Considering the figure announced earlier this month for intellectual disability organisations in the entire country was €10m, chief executive Sean Abbott says the most they can hope for is a few hundred thousand euro – which is going to mean delays.
The organisation supports over 2,500 children and adults with intellectual disabilities and autism throughout the county, including 92 in West Cork.
This time last year Sean said Cope was facing a shortfall of €34m a year in funding to meet the rapidly growing demand for its service.
‘That gap has not just gone away,’ he said. ‘And the additional Covid costs we’re facing are bigger than we can absorb and this is delaying the return of adult day services.’
The 92 adults they work with in West Cork attend day care in Macroom, Clonakilty, Skibbereen and Bandon. Of these, 60 live in residential centres, while 32 live at home with their own families and attend day centres.
Residential services remain closed, but since earlier this month, around 80% of these adults have been offered between one and two days a week. Thankfully, Level 5 restrictions aren’t going to impact this.
‘It would take €5m to get everyone back fully. Our problem is that we have a lot of congregated settings – for example in our centre in Clonakilty, there could be 100 people in there every day. A huge amount of work is going on in the background with risk assessments in every location,’ he said.

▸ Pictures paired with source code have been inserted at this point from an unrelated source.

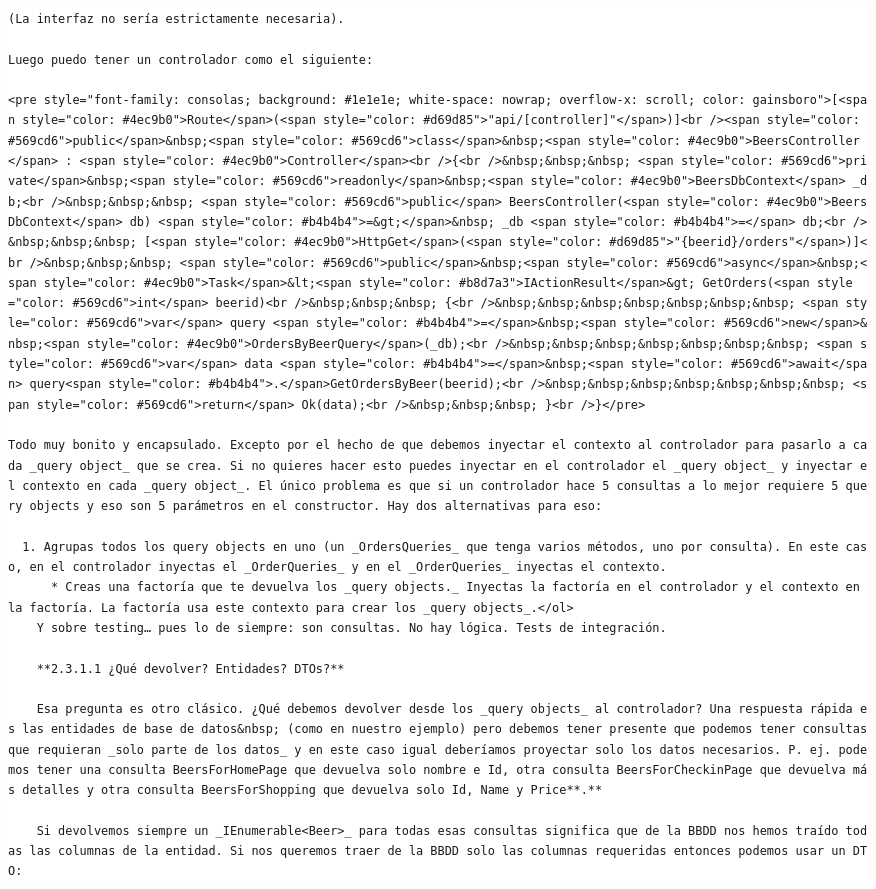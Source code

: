     (La interfaz no sería estrictamente necesaria).
  
    Luego puedo tener un controlador como el siguiente:
    
    <pre style="font-family: consolas; background: #1e1e1e; white-space: nowrap; overflow-x: scroll; color: gainsboro">[<span style="color: #4ec9b0">Route</span>(<span style="color: #d69d85">"api/[controller]"</span>)]<br /><span style="color: #569cd6">public</span>&nbsp;<span style="color: #569cd6">class</span>&nbsp;<span style="color: #4ec9b0">BeersController</span> : <span style="color: #4ec9b0">Controller</span><br />{<br />&nbsp;&nbsp;&nbsp; <span style="color: #569cd6">private</span>&nbsp;<span style="color: #569cd6">readonly</span>&nbsp;<span style="color: #4ec9b0">BeersDbContext</span> _db;<br />&nbsp;&nbsp;&nbsp; <span style="color: #569cd6">public</span> BeersController(<span style="color: #4ec9b0">BeersDbContext</span> db) <span style="color: #b4b4b4">=&gt;</span>&nbsp; _db <span style="color: #b4b4b4">=</span> db;<br />&nbsp;&nbsp;&nbsp; [<span style="color: #4ec9b0">HttpGet</span>(<span style="color: #d69d85">"{beerid}/orders"</span>)]<br />&nbsp;&nbsp;&nbsp; <span style="color: #569cd6">public</span>&nbsp;<span style="color: #569cd6">async</span>&nbsp;<span style="color: #4ec9b0">Task</span>&lt;<span style="color: #b8d7a3">IActionResult</span>&gt; GetOrders(<span style="color: #569cd6">int</span> beerid)<br />&nbsp;&nbsp;&nbsp; {<br />&nbsp;&nbsp;&nbsp;&nbsp;&nbsp;&nbsp;&nbsp; <span style="color: #569cd6">var</span> query <span style="color: #b4b4b4">=</span>&nbsp;<span style="color: #569cd6">new</span>&nbsp;<span style="color: #4ec9b0">OrdersByBeerQuery</span>(_db);<br />&nbsp;&nbsp;&nbsp;&nbsp;&nbsp;&nbsp;&nbsp; <span style="color: #569cd6">var</span> data <span style="color: #b4b4b4">=</span>&nbsp;<span style="color: #569cd6">await</span> query<span style="color: #b4b4b4">.</span>GetOrdersByBeer(beerid);<br />&nbsp;&nbsp;&nbsp;&nbsp;&nbsp;&nbsp;&nbsp; <span style="color: #569cd6">return</span> Ok(data);<br />&nbsp;&nbsp;&nbsp; }<br />}</pre>
    
    Todo muy bonito y encapsulado. Excepto por el hecho de que debemos inyectar el contexto al controlador para pasarlo a cada _query object_ que se crea. Si no quieres hacer esto puedes inyectar en el controlador el _query object_ y inyectar el contexto en cada _query object_. El único problema es que si un controlador hace 5 consultas a lo mejor requiere 5 query objects y eso son 5 parámetros en el constructor. Hay dos alternativas para eso:
    
      1. Agrupas todos los query objects en uno (un _OrdersQueries_ que tenga varios métodos, uno por consulta). En este caso, en el controlador inyectas el _OrderQueries_ y en el _OrderQueries_ inyectas el contexto. 
          * Creas una factoría que te devuelva los _query objects._ Inyectas la factoría en el controlador y el contexto en la factoría. La factoría usa este contexto para crear los _query objects_.</ol> 
        Y sobre testing… pues lo de siempre: son consultas. No hay lógica. Tests de integración.
  
        **2.3.1.1 ¿Qué devolver? Entidades? DTOs?**
  
        Esa pregunta es otro clásico. ¿Qué debemos devolver desde los _query objects_ al controlador? Una respuesta rápida es las entidades de base de datos&nbsp; (como en nuestro ejemplo) pero debemos tener presente que podemos tener consultas que requieran _solo parte de los datos_ y en este caso igual deberíamos proyectar solo los datos necesarios. P. ej. podemos tener una consulta BeersForHomePage que devuelva solo nombre e Id, otra consulta BeersForCheckinPage que devuelva más detalles y otra consulta BeersForShopping que devuelva solo Id, Name y Price**.**
  
        Si devolvemos siempre un _IEnumerable<Beer>_ para todas esas consultas significa que de la BBDD nos hemos traído todas las columnas de la entidad. Si nos queremos traer de la BBDD solo las columnas requeridas entonces podemos usar un DTO:
        

 [1]: https://twitter.com/antiocol
 [2]: https://twitter.com/antiocol/status/849868562076491776
 [3]: https://geeks.ms/rcorral/2008/11/03/el-requeteframework/
 [4]: http://nancyfx.org/
 [5]: https://es.wikipedia.org/wiki/YAGNI
 [6]: https://github.com/JeremySkinner/FluentValidation
 [7]: https://en.wikipedia.org/wiki/Anemic_domain_model
 [8]: https://github.com/jbogard/MediatR
 [9]: https://martinfowler.com/eaaCatalog/unitOfWork.html
 [10]: https://github.com/dotnet/eShopOnContainers/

Throughout lockdown Sean said he received endless calls and letters from elderly parents who were struggling to care for their adult children. He remembers in particular a man in his 80s with dementia who was doing his best to care for his son in his 50s.
‘I could talk all day about cases like this. We had to cancel our respite service over the past seven months which meant there was a gap in support for people like this and they’re massively burnt out. I had another man bring his sister in as an emergency case as he just couldn’t cope any longer. And the consequence of respite closing has now meant an increase in demand for residential care,’ he said.
However, he insisted that services were not going to be cut or phased out, but that they were instead looking at changing how they delivered services.
Instead of having large numbers of adults in centres, they are looking at people being supported in smaller settings.
‘It’s about bringing things closer to the individual, making them more personal,’ he said.
Social Democrat Cork South West TD Holly Cairn agreed: ‘We all welcome the €100m Budget increase in funding to assist people with disabilities, including helping the re-opening of day services and the moving of people from institutional settings to supported community-based living. This is the direction we need to be moving in. There are thousands of people in larger settings of 10 or more people and we need a clear multi-year delivery plan with the necessary ring-fenced funding to move them from congregated conditions. We need to reach a situation where people with disabilities and their advocates do not have to fight for this basic rights.’ Sean, who has worked in Cope for 40 years, praised his staff, and said more staff ultimately was what the organisation needed. ‘For an organisation like Cope to do what we do, we need people which means we need money. Our staff are fantastic and what they did during the pandemic made me so proud. For so many of them it’s more than just a job with many making personal sacrifices including moving out of home as a safety measure.’
He also praised families for their resilience and said he would never underestimate the impact of the last seven months on them.
‘But the flip side of all of that is that we kept people safe. If there had been a serious outbreak in Cope, people would have died. We kept everyone safe and saved lives. We know the next challenge is to get people back and we’re meeting that head on. I know people are frustrated but our message is that we’re coming back bigger and strong.’